When encoding new episodic memories, visual and semantic processing is proposed to make distinct contributions to accurate memory and memory distortions. Here, we used fMRI and preregistered representational similarity analysis to uncover the representations that predict true and false recognition of unfamiliar objects. Two semantic models captured coarse-grained taxonomic categories and specific object features, respectively, while two perceptual models embodied low-level visual properties. Twenty-eight female and male participants encoded images of objects during fMRI scanning, and later had to discriminate studied objects from similar lures and novel objects in a recognition memory test. Both perceptual and semantic models predicted true memory. When studied objects were later identified correctly, neural patterns corresponded to low-level visual representations of these object images in the early visual cortex, lingual, and fusiform gyri. In a similar fashion, alignment of neural patterns with fine-grained semantic feature representations in the fusiform gyrus also predicted true recognition. However, emphasis on coarser taxonomic representations predicted forgetting more anteriorly in the anterior ventral temporal cortex, left inferior frontal gyrus and, in an exploratory analysis, left perirhinal cortex.

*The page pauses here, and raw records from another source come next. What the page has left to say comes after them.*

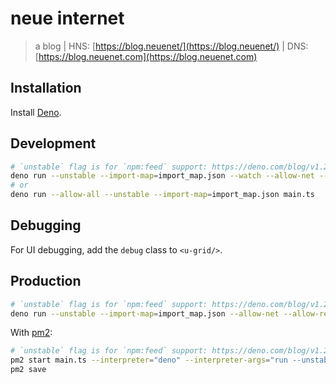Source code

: # neue internet

> a blog | HNS: [https://blog.neuenet/](https://blog.neuenet/) | DNS: [https://blog.neuenet.com](https://blog.neuenet.com)



## Installation

Install [Deno](https://deno.land/#installation "link to Deno installation reference").

## Development

```sh
# `unstable` flag is for `npm:feed` support: https://deno.com/blog/v1.25#experimental-npm-support
deno run --unstable --import-map=import_map.json --watch --allow-net --allow-read --allow-run --allow-write --no-prompt main.ts
# or
deno run --allow-all --unstable --import-map=import_map.json main.ts
```

## Debugging

For UI debugging, add the `debug` class to `<u-grid/>`.

## Production

```sh
# `unstable` flag is for `npm:feed` support: https://deno.com/blog/v1.25#experimental-npm-support
deno run --unstable --import-map=import_map.json --allow-net --allow-read --allow-run --allow-write --no-prompt main.ts --production
```

With [pm2](https://pm2.keymetrics.io/ "process manager for Node.js"):

```sh
# `unstable` flag is for `npm:feed` support: https://deno.com/blog/v1.25#experimental-npm-support
pm2 start main.ts --interpreter="deno" --interpreter-args="run --unstable --import-map=import_map.json --allow-net --allow-read --allow-run --allow-write --no-prompt" --name "blog" -- start --production
pm2 save
```
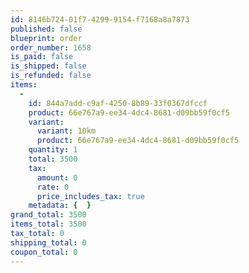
 ```yaml
---
id: 8146b724-01f7-4299-9154-f7168a8a7873
published: false
blueprint: order
order_number: 1658
is_paid: false
is_shipped: false
is_refunded: false
items:
  -
    id: 844a7add-c9af-4250-8b89-33f0367dfccf
    product: 66e767a9-ee34-4dc4-8681-d09bb59f0cf5
    variant:
      variant: 10km
      product: 66e767a9-ee34-4dc4-8681-d09bb59f0cf5
    quantity: 1
    total: 3500
    tax:
      amount: 0
      rate: 0
      price_includes_tax: true
    metadata: {  }
grand_total: 3500
items_total: 3500
tax_total: 0
shipping_total: 0
coupon_total: 0
---
```

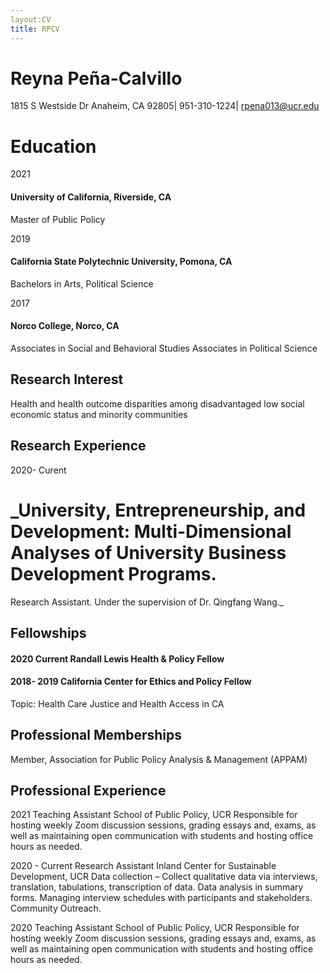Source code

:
 ```yaml
---
layout:CV
title: RPCV
---
```


# Reyna Peña-Calvillo 
1815 S Westside Dr Anaheim, CA 92805| 951-310-1224| rpena013@ucr.edu

# Education 

2021  
#### University of California, Riverside, CA
Master of Public Policy

2019 	
#### California State Polytechnic University, Pomona, CA 
Bachelors in Arts, Political Science 

2017	
#### Norco College, Norco, CA 
Associates in Social and Behavioral Studies 
Associates in Political Science 

## Research Interest 

Health and health outcome disparities among disadvantaged low social economic status and minority communities

## Research Experience 

2020- Curent
# _University, Entrepreneurship, and Development: Multi-Dimensional Analyses of University Business Development Programs.
Research Assistant. Under the supervision of Dr. Qingfang Wang._ 

## Fellowships 

#### 2020 	Current Randall Lewis Health & Policy Fellow 
 	

#### 2018- 2019	California Center for Ethics and Policy Fellow 
Topic: Health Care Justice and Health Access in CA	

## Professional Memberships

Member, Association for Public Policy Analysis & Management (APPAM)  

## Professional Experience 

2021	Teaching Assistant 
School of Public Policy, UCR
Responsible for hosting weekly Zoom discussion sessions, grading essays and, exams, as well as maintaining open communication with students and hosting office hours as needed. 

2020 - Current 	 Research Assistant 
Inland Center for Sustainable Development, UCR
Data collection – Collect qualitative data via interviews, translation, tabulations, transcription of data. Data analysis in summary forms. Managing interview schedules with participants and stakeholders. Community Outreach. 

2020 Teaching Assistant
School of Public Policy, UCR
Responsible for hosting weekly Zoom discussion sessions, grading essays and, exams, as well as maintaining open communication with students and hosting office hours as needed. 




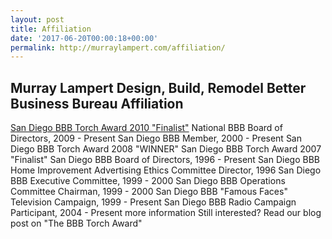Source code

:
 ```yaml
---
layout: post
title: Affiliation
date: '2017-06-20T00:00:18+00:00'
permalink: http://murraylampert.com/affiliation/
---
```

<h2>Murray Lampert Design, Build, Remodel Better Business Bureau Affiliation</h2>
<a href="http://murraylampert.com">San Diego BBB Torch Award 2010 "Finalist"</a>
National BBB Board of Directors, 2009 - Present
San Diego BBB Member, 2000 - Present
San Diego BBB Torch Award 2008 "WINNER"
San Diego BBB Torch Award 2007 "Finalist"
San Diego BBB Board of Directors, 1996 - Present
San Diego BBB Home Improvement Advertising Ethics Committee Director, 1996
San Diego BBB Executive Committee, 1999 - 2000
San Diego BBB Operations Committee Chairman, 1999 - 2000
San Diego BBB "Famous Faces" Television Campaign, 1999 - Present
San Diego BBB Radio Campaign Participant, 2004 - Present
more information Still interested? Read our blog post on "The BBB Torch Award"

In contrast, false recognition of similar lure objects was associated with weaker visual analysis posteriorly in early visual and left occipitotemporal cortex. The results implicate multiple perceptual and semantic representations in successful memory encoding and suggest that fine-grained semantic as well as visual analysis contributes to accurate later recognition, while processing visual image detail is critical for avoiding false recognition errors.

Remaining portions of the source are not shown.